En outre, le tourisme est massivement une activité de retraités qui, par définition, n'ont plus de vacances - au sens où leur temps entier est vacant -, ou une activité d'affaires qui, pareillement, ne prend pas sur le temps de vacances. Ainsi, nous sommes face à une galaxie de gestes et de pratiques dans laquelle souvent les mots des professionnels, ou les catégories des statisticiens, ne sont pas ceux qui nous font rêver.

Le tourisme et les vacances sont à un tournant de leur histoire. Non que la continuation de leurs développements puisse être remise en cause. Mais ils sont devenus des pratiques sociales banalisées, courantes et ritualisées d'une société urbaine, mobile et mondialisée. Ainsi, c'est l'entrée dans l'ère de la banalité et de la répétition qui marque le principal tournant de ce mode de rapport au temps et à l'espace qui n'est vraiment devenu populaire et massif que dans les années 70. Nous sommes aujourd'hui face à un mode d'organisation sociétale qui a profondément intégré dans l'organisation de son espace et de ses temporalités « la norme vacancière ». Partir en vacances est devenu la règle, ne pas partir un problème, symptôme d'une position marginale ou des prémisses d'une exclusion. Ce, alors que hier encore, partir en vacances était un événement, voire un privilège.
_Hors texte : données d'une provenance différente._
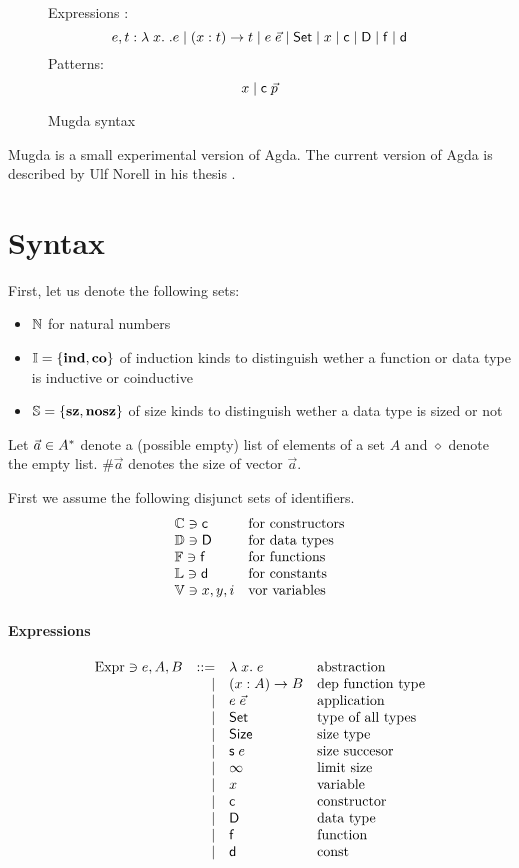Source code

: \begin{figure}[p]
\caption{Mugda syntax}
Expressions : \[e,t :  \lambda\; x .\; . e \mid ( x : t ) \rightarrow{t} \mid e \; \vec{e} \mid  \mathsf{Set} \mid x \mid \mathsf{c} \mid \mathsf{D} \mid \mathsf{f} \mid \mathsf{d}\]
Patterns: \[ x  \mid \mathsf{c} \; \vec{p} \]
\end{figure}

Mugda is a small experimental version of Agda.
The current version of Agda is described by Ulf Norell in his thesis \cite{norell:thesis}.



\section{Syntax}
First, let us denote the following sets:
\begin{itemize}
\item
$ \mathbb{N} $ for natural numbers
\item
$ \mathbb{I} = \{ \mathbf{ind} , \mathbf{co} \} $ of induction kinds to distinguish wether a function or data type is 
inductive or coinductive  
\item
$ \mathbb{S} = \{ \mathbf{sz}, \mathbf{nosz} \} $ of size kinds to distinguish wether a data type is sized or not
\end{itemize}

Let $\vec{a} \in {A}^{\ast} $ denote a (possible empty) list of elements of a set $A$
and $\diamond$ denote the empty list. $\#\vec{a}$ denotes the size of vector $\vec{a}$.

First we assume the following disjunct sets of identifiers.
\[
\begin{array}{ll}
\mathbb{C} \ni \mathsf{c} & \mbox{for constructors}\\
\mathbb{D} \ni \mathsf{D} & \mbox{for data types}\\
\mathbb{F} \ni \mathsf{f} & \mbox{for functions}\\
\mathbb{L} \ni \mathsf{d} & \mbox{for constants}\\
\mathbb{V} \ni x,y,i & \mbox{vor variables}
\end{array}
\]

\paragraph*{Expressions}
\[
\begin{array}{lrll}
\mathrm{Expr} \ni e,A,B & ::= & \lambda\; x .\;{e} & \mbox{abstraction}\\
& \mid & ( x : A ) \rightarrow{B} & \mbox{dep function type}\\
& \mid & e \; \vec{e} & \mbox{application}\\
& \mid & \mathsf{Set} & \mbox{type of all types}\\
& \mid & \mathsf{Size} & \mbox{size type} \\
& \mid & \mathsf{s}\; e  & \mbox{size succesor}\\ 
& \mid & \infty & \mbox{limit size}\\
& \mid & x & \mbox{variable}\\
& \mid & \mathsf{c} & \mbox{constructor}\\
& \mid & \mathsf{D} & \mbox{data type}\\
& \mid & \mathsf{f} & \mbox{function}\\
& \mid & \mathsf{d} & \mbox{const}
\end{array}
\]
Notre société s'est adaptée après-guerre, en trente ans, à une culture nourrie de mobilités saisonnières. Dans une société bousculée par la profonde mutation que nous vivons, les vacances et les voyages apparaissent aujourd'hui comme des repères stables qui rythment notre temporalité collective, et ressoudent dans nos vies privées des modes de vie familiale de plus en plus fragilisés. Reprenant pour partie les fonctions des grands rituels collectifs anciens, religieux ou sociaux, les vacances sont devenues un temps collectif alternant avec celui de la vie active. Les rythmes sociaux, hier portés par le temps religieux et les fêtes républicaines, ont été quasi subvertis par celui des vacances. L'alternance territoriale ville/campagne, mer, montagne paraissant alors comme le double de l'alternance temporelle travail/congés.